Bug 75121
Description
Doug Smythies
2014-04-29 23:47:53 UTC
Created attachment 134311 [details]
The phoronix ffmpeg test is an easy way to show the issue
Various kernels, showing the increase in test execution time as of and since the commit referenced herein.
For reference some apci-cpufreq modes are included as is an intel_pstate performance mode run.
Created attachment 134321 [details]
CPU 7 frequency vs load. Turbo on. various kernels
This graph is more generic, and shows the CPU not ramping up in CPU frequency as the load becomes significant.
Created attachment 134331 [details]
CPU 7 frequency vs load / idle freqency.
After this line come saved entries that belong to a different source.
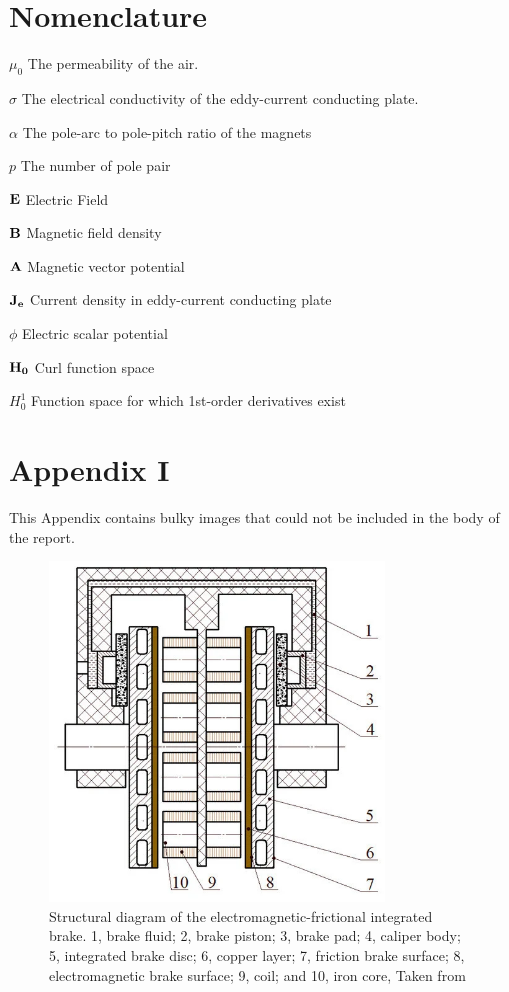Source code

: \documentclass[lettersize,journal]{IEEEtran}
\begin{document}
\section*{Nomenclature}
\begin{IEEEdescription}
\item[$\mu_0$] The permeability of the air.
\item[$\sigma$] The electrical conductivity of the eddy-current conducting plate.
\item[$\alpha$] The pole-arc to pole-pitch ratio of the magnets
\item[$p$] The number of pole pair
\item[$\bold{E}$] Electric Field
\item[$\bold{B}$] Magnetic field density
\item[$\bold{A}$] Magnetic vector potential
\item[$\bold{J_e}$] Current density in eddy-current conducting plate
\item[$\phi$] Electric scalar potential
\item[$\bold{H_0}$] Curl function space
\item[$H^{1}_0$] Function space for which 1st-order derivatives exist


\end{IEEEdescription}


\appendicies 
\section{Appendix I}
This Appendix contains bulky images that could not be included in the body of the report.

\begin{figure}[!htp]
\centering
\includegraphics[width=3.5in]{images/fig2.png}
\caption{Structural diagram of the electromagnetic-frictional integrated brake. 1, brake fluid; 2, brake piston; 3, brake pad; 4, caliper body; 5, integrated brake disc; 6, copper layer; 7, friction brake surface; 8, electromagnetic brake surface; 9, coil; and 10, iron core, Taken from \cite{wang_2019_performances}}
\label{fig8}
\end{figure}
\end{document}
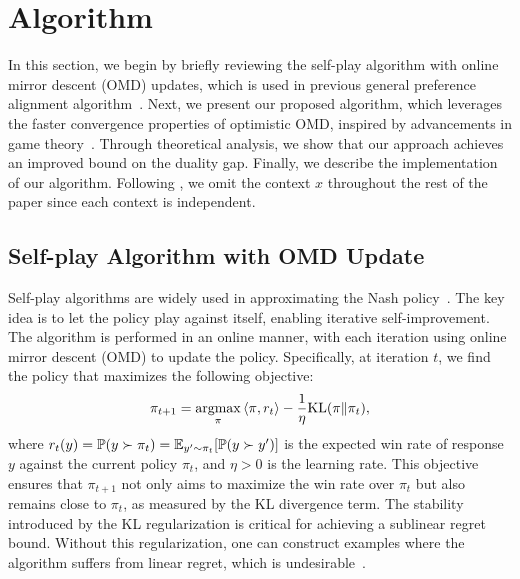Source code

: \section{Algorithm}\label{sec:algo}
In this section, we begin by briefly reviewing the self-play algorithm with online mirror descent (OMD) updates, which is used in previous general preference alignment algorithm~\citep{zhang2024iterative}. Next, we present our proposed algorithm, which leverages the faster convergence properties of optimistic OMD, inspired by advancements in game theory~\citep{rakhlin2013optimization,syrgkanis2015fast}. Through theoretical analysis, we show that our approach achieves an improved bound on the duality gap. Finally, we describe the implementation of our algorithm. Following \citet{azar2024general,zhang2024iterative}, we omit the context $x$ throughout the rest of the paper since each context is independent.

\subsection{Self-play Algorithm with OMD Update}\label{sec:inpo}
Self-play algorithms are widely used in approximating the Nash policy~\citep{bai2020near,liu2021sharp}. The key idea is to let the policy play against itself, enabling iterative self-improvement. The algorithm is performed in an online manner, with each iteration using online mirror descent (OMD) to update the policy. Specifically, at iteration $t$, we find the policy that maximizes the following objective:
\begin{align}\label{eq:single_update}
\pi_{t+1}=\mathop{\mathrm{argmax}}_{\pi} \left\langle\pi,r_t\right\rangle-\frac{1}{\eta}\mathrm{KL}(\pi \Vert \pi_t),
\end{align}
where $r_t(y)=\mathbb{P}(y \succ \pi_t)=\mathbb{E}_{y' \sim \pi_t}[\mathbb{P}(y \succ y')]$ is the expected win rate of response $y$ against the current policy $\pi_t$, and $\eta>0$ is the learning rate. This objective ensures that $\pi_{t+1}$ not only aims to maximize the win rate over $\pi_t$ but also remains close to $\pi_t$, as measured by the KL divergence term. The stability introduced by the KL regularization is critical for achieving a sublinear regret bound. Without this regularization, one can construct examples where the algorithm suffers from linear regret, which is undesirable~\citep{lattimore2020bandit}.

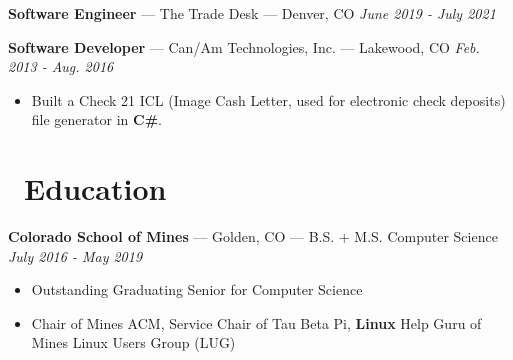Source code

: \documentclass[10pt,letterpaper]{article}
\begin{document}
\vspace{3pt}
{\fontsize{11}{0}
\textbf{Software Engineer} --- The Trade Desk --- Denver, CO}
\hfill \textit{June 2019 - July 2021}




\vspace{3pt}
{\fontsize{11}{0}
\textbf{Software Developer} --- Can/Am Technologies, Inc. --- Lakewood, CO}
\hfill \textit{Feb. 2013 - Aug. 2016}
\begin{itemize}
    \item Built a Check 21 ICL (Image Cash Letter, used for electronic check
        deposits) file generator in \textbf{C\#}.
\end{itemize}


\section*{\faBook\ Education}
{\fontsize{11}{0}
\textbf{Colorado School of Mines} --- Golden, CO --- B.S. + M.S. Computer Science}
\hfill \textit{July 2016 - May 2019}
\begin{itemize}
    \item Outstanding Graduating Senior for Computer Science
    \item Chair of Mines ACM, Service Chair of Tau Beta Pi, \textbf{Linux} Help
        Guru of Mines Linux Users Group (LUG)
\end{itemize}
\end{document}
Turbo on. various kernels
This graph is also more generic and shows the frequency response (meaning the load /idle frequency response) under constant load.
Created attachment 134341 [details]
The phoronix ffmpeg test graph again with one more data point
I forgot to add the results from my "doug" test kernel to the phoronix graph before I posted it, so adding it now.
Hi Doug, I am trying to get phoronix installed to reproduce this (without success so far) Could you run: perf record -a -c 1 -e power:pstate_sample phoronix-test-suite ffmpeg And attach the output of: perf script Created attachment 134771 [details]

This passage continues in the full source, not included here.